Canadian Sports Betting Bill May Return

The Senate could once again be soon reviewing a Canadian sports betting bill. (Photo credit: Tony Webster via Foter.com / CC BY)


An on-again, off-again attempt to bring government regulated single-game sports betting in Canada will soon be back on again.

Windsor-West MP Brian Masse, of the NDP, has vowed to revive the C-290 Canadian sports betting bill that once passed through the House of Commons but died last summer when the Senate didn’t ratify it before the federal election in October.

Bill C-290 proposes to change the Canadian Criminal Code wording that limits provincial sports lotteries to offering only parlay wagering (several games combined on a ticket) to allow single-game sports betting in Canada.

Masse’s name was picked seventh in a recent parliamentary lottery that determines the order in which private members (MPs not from the governing party, in this case the Liberals) can propose bills. Masse’s primary motivation appears to be to benefit casinos in his home riding, including Caesars Windsor, though the passage of C-290 would affect sports betting in Canada across the country.

Even if Bill C-290 eventually were to pass, however, questions remain as to how governments would implement online sports betting in Canada.
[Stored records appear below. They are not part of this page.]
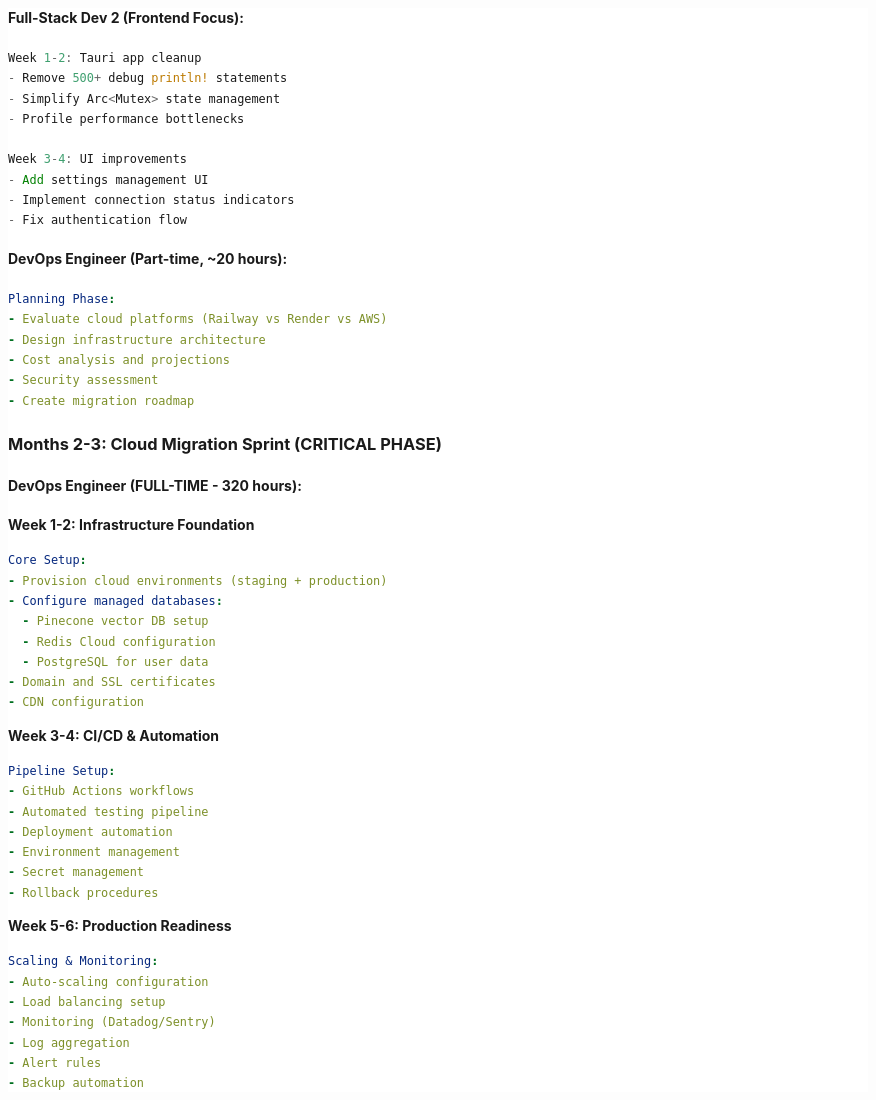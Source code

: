 #### Full-Stack Dev 2 (Frontend Focus):
```rust
Week 1-2: Tauri app cleanup
- Remove 500+ debug println! statements
- Simplify Arc<Mutex> state management
- Profile performance bottlenecks

Week 3-4: UI improvements
- Add settings management UI
- Implement connection status indicators
- Fix authentication flow
```

#### DevOps Engineer (Part-time, ~20 hours):
```yaml
Planning Phase:
- Evaluate cloud platforms (Railway vs Render vs AWS)
- Design infrastructure architecture
- Cost analysis and projections
- Security assessment
- Create migration roadmap
```

### **Months 2-3: Cloud Migration Sprint (CRITICAL PHASE)**

#### DevOps Engineer (FULL-TIME - 320 hours):

**Week 1-2: Infrastructure Foundation**
```yaml
Core Setup:
- Provision cloud environments (staging + production)
- Configure managed databases:
  - Pinecone vector DB setup
  - Redis Cloud configuration
  - PostgreSQL for user data
- Domain and SSL certificates
- CDN configuration
```

**Week 3-4: CI/CD & Automation**
```yaml
Pipeline Setup:
- GitHub Actions workflows
- Automated testing pipeline
- Deployment automation
- Environment management
- Secret management
- Rollback procedures
```

**Week 5-6: Production Readiness**
```yaml
Scaling & Monitoring:
- Auto-scaling configuration
- Load balancing setup
- Monitoring (Datadog/Sentry)
- Log aggregation
- Alert rules
- Backup automation
```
Odds offered by the provincial sports lotteries are drastically inferior to those offered by online sportsbooks, which have long offered single-game sports betting in Canada.

If Canadian governments continued to offer significantly worse odds than online sportsbooks, it’s likely that Canadians would still be better off doing their sports betting offshore – which is not illegal, according to the Canadian Criminal Code.